Fine della favola per l'industria automobilistica
Senza offesa per gli appassionati dell'economia dei servizi, la creazione di valore in senso capitalistico è possibile solo attraverso la produzione industriale, di cui il settore automobilistico costituisce ancora oggi il nucleo: una vasta gamma di fornitori e sub-appaltatori ne sono totalmente dipendenti. Pertanto, durante la grave recessione del 2009, i produttori di automobili sono stati, insieme al sistema bancario, i beneficiari privilegiati degli aiuti pubblici, e questi aiuti hanno assunto la forma di investimenti diretti da parte del governo (General Motors), di piani di salvataggio e garanzie, oppure di sussidi per favorire l'acquisto di veicoli. Quest'ultima è stata la più tempestiva, nella misura in cui l'eccesso di capacità globale del settore automobilistico, a lungo sostenuto da un potere d'acquisto fittizio, alimentato da bolle finanziarie, rischia di sciogliersi come neve al sole.
In un batter d'occhio, e come per un colpo di bacchetta magica, tutte le case automobilistiche sono state dichiarate "salvate". Allo stesso tempo, le banche centrali stavano facendo del loro meglio per attenuare il rallentamento economico riversando un fiume di soldi, dal momento che, tra tutti i settori di consumo, la vendita di veicoli ha un vantaggio significativo, in quanto è vero che l'auto rimane un oggetto essenziale del desiderio. Chiunque sia appena scappato dalla fame non sogna che una cosa: potersi permettere una macchina. Le vendite di auto in Cina hanno registrato ultimamente un tasso di crescita enorme, e sono bastati pochi mesi perché questo paese divenisse il nuovo Eldorado per gli esportatori tedeschi. Il fatto che la maggior parte di questa esportazione miracolosa riguardi molte costose auto di lusso, e non veicoli di fascia bassa veicoli, ci deve mettere in guardia: non si tratta di un solido consumo di massa arrivato a maturità, ma solo dell desiderio di "bruciare" da parte di un certo numero di nuovi ricchi che hanno costruito la loro fortuna sulla fragile bolla immobiliare cinese, che (insieme ai programmi di stimolo del governo) ha preso il posto della bolla statunitense, come motore dell'economia mondiale.

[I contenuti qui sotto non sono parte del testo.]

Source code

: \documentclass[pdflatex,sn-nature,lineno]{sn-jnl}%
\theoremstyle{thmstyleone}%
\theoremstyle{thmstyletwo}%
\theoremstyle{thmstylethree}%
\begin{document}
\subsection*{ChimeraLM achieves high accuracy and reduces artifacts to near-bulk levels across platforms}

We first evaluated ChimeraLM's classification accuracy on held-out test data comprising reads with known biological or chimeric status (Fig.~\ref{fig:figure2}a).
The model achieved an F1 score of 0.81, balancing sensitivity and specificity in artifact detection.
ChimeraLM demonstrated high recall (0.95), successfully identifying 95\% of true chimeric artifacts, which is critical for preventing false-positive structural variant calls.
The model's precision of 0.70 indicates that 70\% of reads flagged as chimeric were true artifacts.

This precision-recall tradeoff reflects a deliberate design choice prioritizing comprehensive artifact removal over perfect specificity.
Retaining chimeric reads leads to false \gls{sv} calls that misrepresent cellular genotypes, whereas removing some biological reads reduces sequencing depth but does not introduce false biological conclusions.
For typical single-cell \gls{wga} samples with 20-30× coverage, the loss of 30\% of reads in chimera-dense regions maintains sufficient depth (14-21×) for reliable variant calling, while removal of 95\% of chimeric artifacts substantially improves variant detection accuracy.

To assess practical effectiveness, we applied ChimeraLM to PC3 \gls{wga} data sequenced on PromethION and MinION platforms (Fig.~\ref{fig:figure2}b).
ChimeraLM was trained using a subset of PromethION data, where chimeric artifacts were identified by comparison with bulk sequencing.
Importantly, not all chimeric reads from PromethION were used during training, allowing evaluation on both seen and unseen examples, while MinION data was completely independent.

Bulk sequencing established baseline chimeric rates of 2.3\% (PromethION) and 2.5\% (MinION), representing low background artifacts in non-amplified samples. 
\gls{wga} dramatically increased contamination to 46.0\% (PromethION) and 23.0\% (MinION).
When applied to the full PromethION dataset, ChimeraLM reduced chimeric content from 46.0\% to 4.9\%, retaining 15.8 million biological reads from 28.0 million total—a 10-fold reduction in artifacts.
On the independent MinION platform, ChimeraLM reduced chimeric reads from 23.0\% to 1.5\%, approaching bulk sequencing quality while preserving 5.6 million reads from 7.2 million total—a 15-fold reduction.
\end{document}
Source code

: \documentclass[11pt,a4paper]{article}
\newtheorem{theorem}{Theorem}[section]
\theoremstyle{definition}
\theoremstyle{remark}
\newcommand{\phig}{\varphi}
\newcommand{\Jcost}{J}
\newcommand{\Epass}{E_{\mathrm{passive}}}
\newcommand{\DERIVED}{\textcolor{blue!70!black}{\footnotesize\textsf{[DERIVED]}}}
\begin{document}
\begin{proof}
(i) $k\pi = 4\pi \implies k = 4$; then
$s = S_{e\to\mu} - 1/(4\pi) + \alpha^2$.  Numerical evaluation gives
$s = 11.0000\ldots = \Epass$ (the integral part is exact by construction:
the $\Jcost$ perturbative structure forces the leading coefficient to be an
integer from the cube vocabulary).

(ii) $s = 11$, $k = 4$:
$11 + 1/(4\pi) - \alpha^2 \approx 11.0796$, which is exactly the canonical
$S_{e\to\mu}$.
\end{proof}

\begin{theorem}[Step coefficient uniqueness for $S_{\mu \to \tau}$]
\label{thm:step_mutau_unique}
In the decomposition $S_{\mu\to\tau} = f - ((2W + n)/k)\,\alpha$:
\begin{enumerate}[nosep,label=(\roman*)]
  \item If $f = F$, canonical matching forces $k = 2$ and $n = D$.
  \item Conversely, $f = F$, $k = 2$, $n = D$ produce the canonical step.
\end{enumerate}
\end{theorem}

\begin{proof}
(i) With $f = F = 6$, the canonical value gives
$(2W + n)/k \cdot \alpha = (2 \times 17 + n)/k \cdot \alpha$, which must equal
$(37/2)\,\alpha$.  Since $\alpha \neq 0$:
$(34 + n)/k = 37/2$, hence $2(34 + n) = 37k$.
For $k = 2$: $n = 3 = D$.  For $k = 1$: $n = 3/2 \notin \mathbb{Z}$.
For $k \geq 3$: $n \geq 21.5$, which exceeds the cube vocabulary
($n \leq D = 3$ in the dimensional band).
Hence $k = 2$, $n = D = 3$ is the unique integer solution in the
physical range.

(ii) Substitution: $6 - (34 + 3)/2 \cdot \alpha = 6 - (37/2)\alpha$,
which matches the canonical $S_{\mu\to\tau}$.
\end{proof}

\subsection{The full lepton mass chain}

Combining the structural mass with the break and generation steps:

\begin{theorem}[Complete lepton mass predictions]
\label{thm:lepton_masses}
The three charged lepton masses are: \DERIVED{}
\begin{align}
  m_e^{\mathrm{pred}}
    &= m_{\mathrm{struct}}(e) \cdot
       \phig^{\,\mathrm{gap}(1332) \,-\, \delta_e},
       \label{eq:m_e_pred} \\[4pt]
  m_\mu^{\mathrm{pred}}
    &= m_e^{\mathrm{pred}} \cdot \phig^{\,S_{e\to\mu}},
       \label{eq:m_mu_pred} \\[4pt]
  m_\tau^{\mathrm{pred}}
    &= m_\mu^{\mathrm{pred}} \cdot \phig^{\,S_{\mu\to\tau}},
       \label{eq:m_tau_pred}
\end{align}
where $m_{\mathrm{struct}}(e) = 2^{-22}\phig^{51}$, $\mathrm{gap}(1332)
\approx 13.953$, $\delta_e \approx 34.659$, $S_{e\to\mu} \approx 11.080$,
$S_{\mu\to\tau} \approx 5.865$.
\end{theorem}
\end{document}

Chiaramente, le finanze pubbliche si trovano col fiato corto in tutto il mondo di oggi. La crisi del debito in Europa e negli Stati Uniti ha avuto un impatto negativo sull'economia. In Cina, il rallentamento si traduce in un'inflazione galoppante, e nel fallimento delle misure adottate finora dalla banca centrale per contenerla. E proprio come l'industria automobilistica aveva fatto parte dei primi beneficiari dei piani di salvataggio, ora ci si aspetta che sia la prima ad essere toccata dalla risacca, sempre più probabile, della recessione mondiale. Il miglioramento è stato troppo veloce e troppo esuberante. Nel secondo trimestre 2011, le vendite di veicoli in tutto il mondo hanno cominciato a ristagnare. Per il 2012, la revisione al ribasso delle previsioni riguarda circa 60-65 milioni di vetture.
Almeno, con la fine della fiaba dell'industria automobilistica, potrà essere rimesso all'ordine del giorno il problema, ancora irrisolto, posto dalla sovrapproduzione globale dal punto di vista della sostanza del capitale, cioè a dire dal punto di vista del valore. I candidati alla bancarotta sono sempre gli stesso, a partire dalla General Motors. Questo gruppo, i cui affari, le sovvenzioni iniettate dallo stato ci fanno apparire come un floridi, si ritrova sull'orlo del crollo, e il destino della Opel, filiale tedesca della GM, si troverà di nuovo sotto i riflettori. Le Voci, da qualche mese, sono quelle di una possibile vendita della Opel, ma nel caso di un altro collasso economico, chi vorrebbe ancora una simile impresa? La ripresa sovvenzionata potrebbe rapidamente mutare in fallimento. In definitiva, la traiettoria del settore automobilistico esemplifica in modo esemplare i capricci dell'economia globale.